When it comes to Government websites everyone knows there are tonnes of them. We have websites for everything not just departments. They cost lots of money, and often they don't seem to justify their costs when compared to their traffic. However, the Ministry of Defence and the armed forces website in general do quite well. The main MoD website costs £177,875 per year to maintain and gets 17.6 million page views. Meanwhile, the Royal Navy, at a cost of £178,398 get 36.7 million page views.
The British Army costs even less per year to run, (£160,000) and receives 52.3 million page views. All very respectable really when you do something crude and divide the cost by page views and see how much a "hit" really is. We should all feel for the fly boys at the Royal Air Force.
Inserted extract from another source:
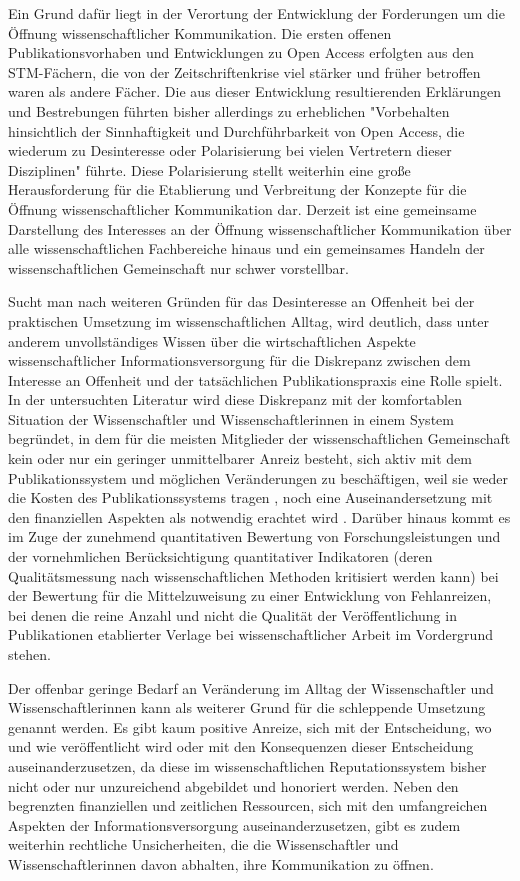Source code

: Ein Grund dafür liegt in der Verortung der Entwicklung der Forderungen um die Öffnung wissenschaftlicher Kommunikation. Die ersten offenen Publikationsvorhaben und Entwicklungen zu Open Access erfolgten aus den STM-Fächern, die von der Zeitschriftenkrise viel stärker und früher betroffen waren als andere Fächer. Die aus dieser Entwicklung resultierenden Erklärungen und Bestrebungen führten bisher allerdings zu erheblichen "Vorbehalten hinsichtlich der Sinnhaftigkeit und Durchführbarkeit von Open Access, die wiederum zu Desinteresse oder Polarisierung bei vielen Vertretern dieser Disziplinen" \cite{Naeder_2010} führte. Diese Polarisierung stellt weiterhin eine große Herausforderung für die Etablierung und Verbreitung der Konzepte für die Öffnung wissenschaftlicher Kommunikation dar. Derzeit ist eine gemeinsame Darstellung des Interesses an der Öffnung wissenschaftlicher Kommunikation über alle wissenschaftlichen Fachbereiche hinaus und ein gemeinsames Handeln der wissenschaftlichen Gemeinschaft nur schwer vorstellbar.

Sucht man nach weiteren Gründen für das Desinteresse an Offenheit bei der praktischen Umsetzung im wissenschaftlichen Alltag, wird deutlich, dass unter anderem unvollständiges Wissen über die wirtschaftlichen Aspekte wissenschaftlicher Informationsversorgung für die Diskrepanz zwischen dem Interesse an Offenheit und der tatsächlichen Publikationspraxis eine Rolle spielt. In der untersuchten Literatur wird diese Diskrepanz mit der komfortablen Situation der Wissenschaftler und Wissenschaftlerinnen in einem System begründet, in dem für die meisten Mitglieder der wissenschaftlichen Gemeinschaft kein oder nur ein geringer unmittelbarer Anreiz besteht, sich aktiv mit dem Publikationssystem und möglichen Veränderungen zu beschäftigen, weil sie weder die Kosten des Publikationssystems tragen \cite{Sietmann_2007}, noch eine Auseinandersetzung mit den finanziellen Aspekten als notwendig erachtet wird \cite{Herb_2010}. Darüber hinaus kommt es im Zuge der zunehmend quantitativen Bewertung von Forschungsleistungen und der vornehmlichen Berücksichtigung quantitativer Indikatoren (deren Qualitätsmessung nach wissenschaftlichen Methoden kritisiert werden kann) bei der Bewertung für die Mittelzuweisung zu einer Entwicklung von Fehlanreizen, bei denen die reine Anzahl und nicht die Qualität der Veröffentlichung in Publikationen etablierter Verlage bei wissenschaftlicher Arbeit im Vordergrund stehen.

Der offenbar geringe Bedarf an Veränderung im Alltag der Wissenschaftler und Wissenschaftlerinnen kann als weiterer Grund für die schleppende Umsetzung genannt werden. Es gibt kaum positive Anreize, sich mit der Entscheidung, wo und wie veröffentlicht wird oder mit den Konsequenzen dieser Entscheidung auseinanderzusetzen, da diese im wissenschaftlichen Reputationssystem bisher nicht oder nur unzureichend abgebildet und honoriert werden. Neben den begrenzten finanziellen und zeitlichen Ressourcen, sich mit den umfangreichen Aspekten der Informationsversorgung auseinanderzusetzen, gibt es zudem weiterhin rechtliche Unsicherheiten, die die Wissenschaftler und Wissenschaftlerinnen davon abhalten, ihre Kommunikation zu öffnen.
At an annual expenditure cost of £126,860.90 (couldn't they round it up to a pound?) it manages to receive 8000 unique visits a year. That just short of costing £16 per visit.
The RAF of course always have the piss taken out of them by the other services so it probably doesn't matter that much, but it must be galling to know that the Defence Storage and Distribution Agency website (which costs only £300 a year) gets 568 more hits than you!
2 comments:
Is it because the hits are recorded by painting enemy URLs on the side of their hangar? And the poor grease monkeys simply cannot keep up?
More likely a failure in hit counting at some level than a real reflection of webRAF traffic isn't it?
Perhaps Iain and Guido could introduce them to an effective click factory in the far east?
Have now blogged the story here. Managed to find a fighter ace called "Buzzy" - a right charmer - but there must be a "Dizzy" out there somewhere.